> **EXERCISE PROMPT**: In the entries below, find every line with the string "name" and copy it.

> **Collected data**:
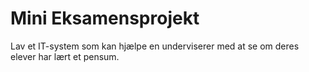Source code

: # Mini Eksamensprojekt
 Lav et IT-system som kan  hjælpe en underviserer med at se om deres elever har lært et pensum.
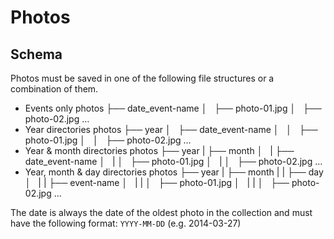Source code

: # Photos

## Schema

Photos must be saved in one of the following file structures or a combination of them.

- Events only
		photos
		├── date_event-name
		│   ├── photo-01.jpg
		│   ├── photo-02.jpg
		…
- Year directories
		photos
		├── year
		│   ├── date_event-name
		│   │   ├── photo-01.jpg
		│   │   ├── photo-02.jpg
		…
- Year & month directories
		photos
		├── year
		|   ├── month
		│   |   ├── date_event-name
		│   |   │   ├── photo-01.jpg
		│   |   │   ├── photo-02.jpg
		…
- Year, month & day directories
		photos
		├── year
		|   ├── month
		|   |   ├── day
		│   |   |   ├── event-name
		│   |   |   │   ├── photo-01.jpg
		│   |   |   │   ├── photo-02.jpg
		…

The date is always the date of the oldest photo in the collection and must have the following format: `YYYY-MM-DD` (e.g. 2014-03-27)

> **EXERCISE ANSWER**:
		├── date_event-name
		│   ├── date_event-name
		│   |   ├── date_event-name
		│   |   |   ├── event-name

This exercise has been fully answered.